• Supplied data:
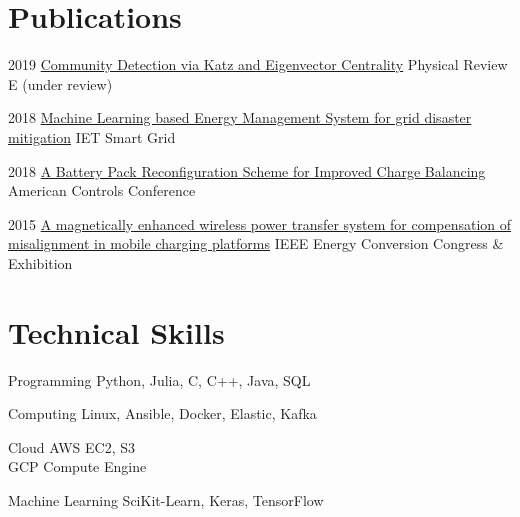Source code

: \documentclass{tccv}
\begin{document}
\section{Publications}
\begin{yearlist}
	\item{2019}
	{\href{htts://arxiv.org}{Community Detection via Katz and Eigenvector Centrality}}
	{Physical Review E (under review)}
	
	\item{2018}
	{\href{https://digital-library.theiet.org/content/journals/10.1049/iet-stg.2018.0043}{Machine Learning based Energy Management System for grid disaster mitigation}}
	{IET Smart Grid}
	
	\item{2018}
	{\href{https://ieeexplore.ieee.org/document/8431612}{A Battery Pack Reconfiguration Scheme for Improved Charge Balancing}}
	{American Controls Conference}
	
	\item{2015}
	{\href{http://ieeexplore.ieee.org/document/7309840/}{A magnetically enhanced wireless power transfer system for compensation of misalignment in mobile charging platforms}}
	{IEEE Energy Conversion Congress \& Exhibition}
	
\end{yearlist}

\section{Technical Skills}

\begin{factlist}

\item{Programming}
    {Python, Julia, C, C++, Java, SQL}
    
\item{Computing}
     {Linux, Ansible, Docker, Elastic, Kafka}
     
\item{Cloud}
    {AWS EC2, S3\\
    GCP Compute Engine}

\item{Machine Learning}
     {SciKit-Learn, Keras, TensorFlow}


\end{factlist}
\end{document}
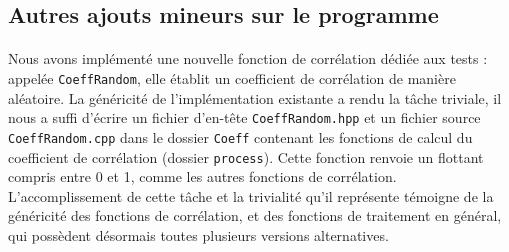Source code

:  \subsection{Autres ajouts mineurs sur le programme}
 \paragraph{}
 Nous avons implémenté une nouvelle fonction de corrélation dédiée aux
 tests : appelée \verb!CoeffRandom!, elle établit un coefficient de
 corrélation de manière aléatoire. La généricité de l'implémentation
 existante a rendu la tâche triviale, il nous a suffi d'écrire un
 fichier d'en-tête \verb!CoeffRandom.hpp! et un fichier source
 \verb!CoeffRandom.cpp! dans le dossier \verb!Coeff! contenant les
 fonctions de calcul du coefficient de corrélation (dossier
 \verb!process!). Cette fonction renvoie un flottant compris entre 0 et
 1, comme les autres fonctions de corrélation. L'accomplissement de
 cette tâche et la trivialité qu'il représente témoigne de la
 généricité des fonctions de corrélation, et des fonctions de
 traitement en général, qui possèdent désormais toutes plusieurs
 versions alternatives.
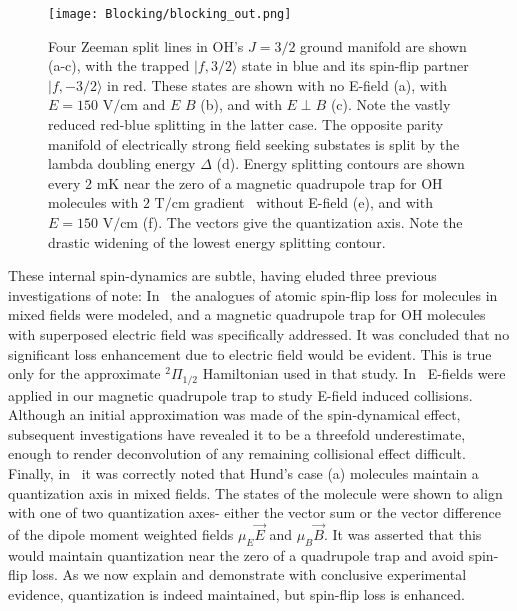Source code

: \documentclass[%
 reprint,
groupedaddress,
 amsmath,amssymb,
 aps,
prl,
]{revtex4-1}
\newcommand{\epb}{{$E\!\perp\!B$}}
\begin{document}

\begin{figure}[tb]
\texttt{[image: Blocking/blocking\_out.png]}%
\caption{
Four Zeeman split lines in OH's $J=3/2$ ground manifold are shown (a-c), with the trapped $|f,3/2\rangle$ state in blue and its spin-flip partner $|f,-3/2\rangle$ in red. These states are shown with no E-field (a), with $E=150\text{ V/cm}$ and $E\,$\raisebox{0.5px}{$\parallel$}$\,B$ (b), and with \epb{} (c). Note the vastly reduced red-blue splitting in the latter case. The opposite parity manifold of electrically strong field seeking substates is split by the lambda doubling energy $\Delta$ (d). Energy splitting contours are shown every $2\text{ mK}$ near the zero of a magnetic quadrupole trap for OH molecules with $2\text{ T/cm}$ gradient~\cite{Stuhl2012uwave} without E-field (e), and with $E=150\text{ V/cm}$ (f). The vectors give the quantization axis. Note the drastic widening of the lowest energy splitting contour.
\label{fig:blocking}}
\end{figure}


These internal spin-dynamics are subtle, having eluded three previous investigations of note: In~\cite{Lara2008} the analogues of atomic spin-flip loss for molecules in mixed fields were modeled, and a magnetic quadrupole trap for OH molecules with superposed electric field was specifically addressed. It was concluded that no significant loss enhancement due to electric field would be evident. This is true only for the approximate $^2\Pi_{1/2}$ Hamiltonian used in that study. In~\cite{Stuhl2013} E-fields were applied in our magnetic quadrupole trap to study E-field induced collisions. Although an initial approximation was made of the spin-dynamical effect, subsequent investigations have revealed it to be a threefold underestimate, enough to render deconvolution of any remaining collisional effect difficult. Finally, in~\cite{Bohn2013} it was correctly noted that Hund's case (a) molecules maintain a quantization axis in mixed fields. The states of the molecule were shown to align with one of two quantization axes- either the vector sum or the vector difference of the dipole moment weighted fields $\mu_E\vec{E}$ and $\mu_B\vec{B}$. It was asserted that this would maintain quantization near the zero of a quadrupole trap and avoid spin-flip loss. As we now explain and demonstrate with conclusive experimental evidence, quantization is indeed maintained, but spin-flip loss is enhanced.
\end{document}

• Problem requirements:
Starting at the line that contains "existante a rendu" and stopping after the line that contains "fonctions de calcul", write out every line exactly as it appears above, and no other line.

• Written response:
 existante a rendu la tâche triviale, il nous a suffi d'écrire un
 fichier d'en-tête \verb!CoeffRandom.hpp! et un fichier source
 \verb!CoeffRandom.cpp! dans le dossier \verb!Coeff! contenant les
 fonctions de calcul du coefficient de corrélation (dossier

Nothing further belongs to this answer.